The spatial distribution and variation of soil attributes are of 
considerable interest in soil science. A detailed understanding of 
the spatial variability of soil is the foundation for precision and 
variable agriculture management [1]. Soil attribute interpolation is 
critical for studying the spatial variation and distribution 
characteristics of soil. Analyzing and forecasting the spatial 
distribution and dynamics of soil properties are important 
elements of sustainable land management.

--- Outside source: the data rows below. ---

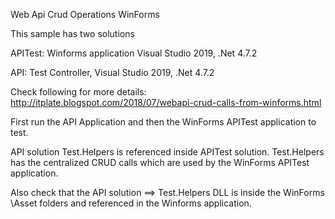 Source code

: Web Api Crud Operations WinForms

This sample has two solutions

APITest: Winforms application Visual Studio 2019, .Net 4.7.2

API: Test Controller, Visual Studio 2019, .Net 4.7.2

Check following for more details: 
http://itplate.blogspot.com/2018/07/webapi-crud-calls-from-winforms.html

First run the API Application and then the WinForms APITest application to test.

API solution Test.Helpers is referenced inside APITest solution. Test.Helpers has the centralized CRUD calls which are used by the WinForms APITest application.

Also check that the API solution ==> Test.Helpers DLL is inside the WinForms \Asset folders and referenced in the Winforms application.  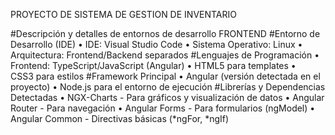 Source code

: PROYECTO DE SISTEMA DE GESTION DE INVENTARIO

#Descripción y detalles de entornos de desarrollo FRONTEND
#Entorno de Desarrollo (IDE)
    • IDE: Visual Studio Code
    • Sistema Operativo: Linux
    • Arquitectura: Frontend/Backend separados
#Lenguajes de Programación
    • Frontend: TypeScript/JavaScript (Angular)
    • HTML5 para templates
    • CSS3 para estilos
#Framework Principal
    • Angular (versión detectada en el proyecto)
    • Node.js para el entorno de ejecución
#Librerías y Dependencias Detectadas
    • NGX-Charts - Para gráficos y visualización de datos
    • Angular Router - Para navegación
    • Angular Forms - Para formularios (ngModel)
    • Angular Common - Directivas básicas (*ngFor, *ngIf)
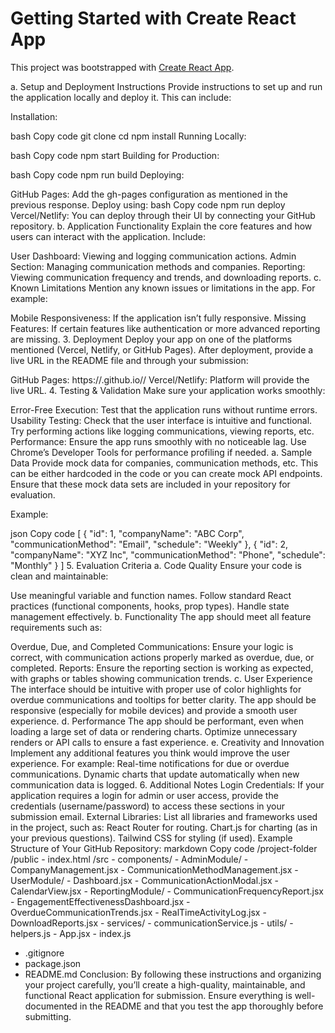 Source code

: # Getting Started with Create React App

This project was bootstrapped with [Create React App](https://github.com/facebook/create-react-app).

a. Setup and Deployment Instructions
Provide instructions to set up and run the application locally and deploy it. This can include:

Installation:

bash
Copy code
git clone <repo-url>
cd <project-folder>
npm install
Running Locally:

bash
Copy code
npm start
Building for Production:

bash
Copy code
npm run build
Deploying:

GitHub Pages:
Add the gh-pages configuration as mentioned in the previous response.
Deploy using:
bash
Copy code
npm run deploy
Vercel/Netlify:
You can deploy through their UI by connecting your GitHub repository.
b. Application Functionality
Explain the core features and how users can interact with the application. Include:

User Dashboard: Viewing and logging communication actions.
Admin Section: Managing communication methods and companies.
Reporting: Viewing communication frequency and trends, and downloading reports.
c. Known Limitations
Mention any known issues or limitations in the app. For example:

Mobile Responsiveness: If the application isn’t fully responsive.
Missing Features: If certain features like authentication or more advanced reporting are missing.
3. Deployment
Deploy your app on one of the platforms mentioned (Vercel, Netlify, or GitHub Pages). After deployment, provide a live URL in the README file and through your submission:

GitHub Pages: https://<username>.github.io/<repository-name>/
Vercel/Netlify: Platform will provide the live URL.
4. Testing & Validation
Make sure your application works smoothly:

Error-Free Execution: Test that the application runs without runtime errors.
Usability Testing: Check that the user interface is intuitive and functional. Try performing actions like logging communications, viewing reports, etc.
Performance: Ensure the app runs smoothly with no noticeable lag. Use Chrome’s Developer Tools for performance profiling if needed.
a. Sample Data
Provide mock data for companies, communication methods, etc. This can be either hardcoded in the code or you can create mock API endpoints. Ensure that these mock data sets are included in your repository for evaluation.

Example:

json
Copy code
[
  {
    "id": 1,
    "companyName": "ABC Corp",
    "communicationMethod": "Email",
    "schedule": "Weekly"
  },
  {
    "id": 2,
    "companyName": "XYZ Inc",
    "communicationMethod": "Phone",
    "schedule": "Monthly"
  }
]
5. Evaluation Criteria
a. Code Quality
Ensure your code is clean and maintainable:

Use meaningful variable and function names.
Follow standard React practices (functional components, hooks, prop types).
Handle state management effectively.
b. Functionality
The app should meet all feature requirements such as:

Overdue, Due, and Completed Communications: Ensure your logic is correct, with communication actions properly marked as overdue, due, or completed.
Reports: Ensure the reporting section is working as expected, with graphs or tables showing communication trends.
c. User Experience
The interface should be intuitive with proper use of color highlights for overdue communications and tooltips for better clarity.
The app should be responsive (especially for mobile devices) and provide a smooth user experience.
d. Performance
The app should be performant, even when loading a large set of data or rendering charts.
Optimize unnecessary renders or API calls to ensure a fast experience.
e. Creativity and Innovation
Implement any additional features you think would improve the user experience. For example:
Real-time notifications for due or overdue communications.
Dynamic charts that update automatically when new communication data is logged.
6. Additional Notes
Login Credentials: If your application requires a login for admin or user access, provide the credentials (username/password) to access these sections in your submission email.
External Libraries: List all libraries and frameworks used in the project, such as:
React Router for routing.
Chart.js for charting (as in your previous questions).
Tailwind CSS for styling (if used).
Example Structure of Your GitHub Repository:
markdown
Copy code
/project-folder
  /public
    - index.html
  /src
    - components/
      - AdminModule/
        - CompanyManagement.jsx
        - CommunicationMethodManagement.jsx
      - UserModule/
        - Dashboard.jsx
        - CommunicationActionModal.jsx
        - CalendarView.jsx
      - ReportingModule/
        - CommunicationFrequencyReport.jsx
        - EngagementEffectivenessDashboard.jsx
        - OverdueCommunicationTrends.jsx
        - RealTimeActivityLog.jsx
        - DownloadReports.jsx
    - services/
      - communicationService.js
    - utils/
      - helpers.js
    - App.jsx
    - index.js
  - .gitignore
  - package.json
  - README.md
Conclusion:
By following these instructions and organizing your project carefully, you’ll create a high-quality, maintainable, and functional React application for submission. Ensure everything is well-documented in the README and that you test the app thoroughly before submitting.
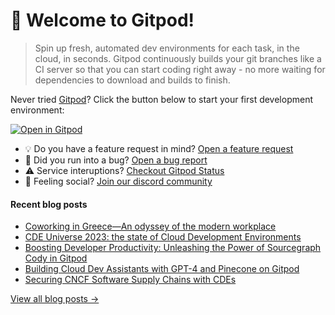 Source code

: # 👋 Welcome to Gitpod!

> Spin up fresh, automated dev environments for each task, in the cloud, in seconds. Gitpod continuously builds your git branches like a CI server so that you can start coding right away - no more waiting for dependencies to download and builds to finish.

Never tried [Gitpod](https://www.gitpod.io/)? Click the button below to start your first development environment:

[![Open in Gitpod](https://gitpod.io/button/open-in-gitpod.svg)](https://gitpod.new)

* 💡 Do you have a feature request in mind? [Open a feature request](https://github.com/gitpod-io/gitpod/issues/new?assignees=&labels=&template=feature_request.md&title=)
* 🐛 Did you run into a bug? [Open a bug report](https://github.com/gitpod-io/gitpod/issues/new?assignees=&labels=bug&template=bug_report.yml)
* ⚠️ Service interuptions? [Checkout Gitpod Status](https://gitpodstatus.com/)
* 🦩 Feeling social? [Join our discord community](https://www.gitpod.io/chat)

#### Recent blog posts

<!--START_SECTION:feed-->
* [Coworking in Greece—An odyssey of the modern workplace](https://www.gitpod.io/blog/coworking-in-greece-an-odyssey-of-the-modern-workplace)
* [CDE Universe 2023: the state of Cloud Development Environments](https://www.gitpod.io/blog/cde-universe-2023-recap)
* [Boosting Developer Productivity: Unleashing the Power of Sourcegraph Cody in Gitpod](https://www.gitpod.io/blog/boosting-developer-productivity-unleashing-the-power-of-sourcegraph-cody-in-gitpod)
* [Building Cloud Dev Assistants with GPT-4 and Pinecone on Gitpod](https://www.gitpod.io/blog/building-cloud-dev-assistants-with-gpt-4-on-gitpod)
* [Securing CNCF Software Supply Chains with CDEs](https://www.gitpod.io/blog/securing-cncf-software-supply-chains-with-cd-es)
<!--END_SECTION:feed-->

[View all blog posts &rarr;](https://www.gitpod.io/blog)
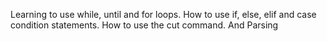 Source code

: Learning to use while, until and for loops. How to use if, else, elif and case condition statements. How to use the cut command. And Parsing
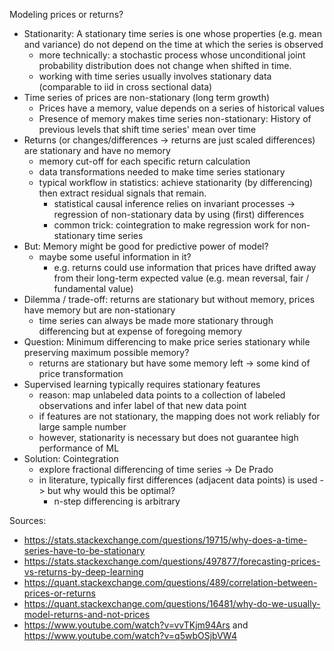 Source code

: Modeling prices or returns?

- Stationarity: A stationary time series is one whose properties (e.g. mean and variance) do not depend on the time at which the series is observed
  - more technically: a stochastic process whose unconditional joint probability distribution does not change when shifted in time.
  - working with time series usually involves stationary data (comparable to iid in cross sectional data)
- Time series of prices are non-stationary (long term growth)
  - Prices have a memory, value depends on a series of historical values
  - Presence of memory makes time series non-stationary: History of previous levels that shift time series' mean over time
- Returns (or changes/differences -> returns are just scaled differences) are stationary and have no memory 
  - memory cut-off for each specific return calculation
  - data transformations needed to make time series stationary
  - typical workflow in statistics: achieve stationarity (by differencing) then extract residual signals that remain.
    - statistical causal inference relies on invariant processes -> regression of non-stationary data by using (first) differences
    - common trick: cointegration to make regression work for non-stationary time series
- But: Memory might be good for predictive power of model?
  - maybe some useful information in it?
    - e.g. returns could use information that prices have drifted away from their long-term expected value (e.g. mean reversal, fair / fundamental value)
- Dilemma / trade-off: returns are stationary but without memory, prices have memory but are non-stationary
  - time series can always be made more stationary through differencing but at expense of foregoing memory
- Question: Minimum differencing to make price series stationary while preserving maximum possible memory?
  - returns are stationary but have some memory left -> some kind of price transformation
- Supervised learning typically requires stationary features
  - reason: map unlabeled data points to a collection of labeled observations and infer label of that new data point
  - if features are not stationary, the mapping does not work reliably for large sample number
  - however, stationarity is necessary but does not guarantee high performance of ML
- Solution: Cointegration
  - explore fractional differencing of time series -> De Prado
  - in literature, typically first differences (adjacent data points) is used -> but why would this be optimal?
    - n-step differencing is arbitrary


Sources:
- https://stats.stackexchange.com/questions/19715/why-does-a-time-series-have-to-be-stationary
- https://stats.stackexchange.com/questions/497877/forecasting-prices-vs-returns-by-deep-learning
- https://quant.stackexchange.com/questions/489/correlation-between-prices-or-returns
- https://quant.stackexchange.com/questions/16481/why-do-we-usually-model-returns-and-not-prices
- https://www.youtube.com/watch?v=vvTKjm94Ars and https://www.youtube.com/watch?v=q5wbOSjbVW4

In recent years, 
geostatistics has been widely used to predict the spatial distribution 
of physical and chemical soil properties [2]. Furthermore, 
Cokriging interpolation has been increasingly applied to all 
aspects of soil property prediction because it provides a higher 
level of prediction accuracy than ordinary kriging interpolation 
[3]. The Cokriging method, as an extension of the ordinary 
statistical kriging method, can obtain good results by allowing for 
more than one variable in a prediction and by considering both 
self-correlation and cross-correlation between variables [4]. 
Existing research has demonstrated that calculation of the cross- 
correlation using the Cokriging method can still achieve accurate 
prediction results even with a lack of simple correlation between 
variables [5,6]. Chai Xurong et al. found that the Cokriging 
method can yield more accurate results than the ordinary kriging 
method when using auxiliary elevation as a parameter to predict 



the spatial distribution of soil exchangeable potassium and pH. 
Jiang Yong et al. compared the Cokriging method using zinc 
content (0—10 cm) in the upper soil as an auxiliary variable and the 
ordinary kriging method for predicting the distribution of zinc 
content (10-20 cm) in the lower soil, and they found that the 
Cokriging method yields more accurate results [7]. Liu Bo et al. 
used the Cokriging method to predict the spatial distribution of soil 
heavy metals in the city of Kunshan, and they found that use of the 
Cokriging method yields more accurate results compared to the 
ordinary kriging method for most heavy metal predictions [8]. 

The spatial distribution of one soil attribute is often closely 
related to the spatial distribution of other soil attributes, as all soil 
attributes are affected by the same regionalization phenomena or 
space process [9,10]. With the rapid accumulation of data related 
to soil attributes from other sources, an increasing amount of data 
is applicable for use as auxiliary parameters for the Cokriging 
method. These optional auxiliary parameters can be divided into 
the following three categories: (1) data for various attributes 
obtained directly from soil samples; (2) soil type, topography, 
geomorphology, remote-sensing images, and soil spectral data, 
which are closely related to the collection of soil samples; and (3) 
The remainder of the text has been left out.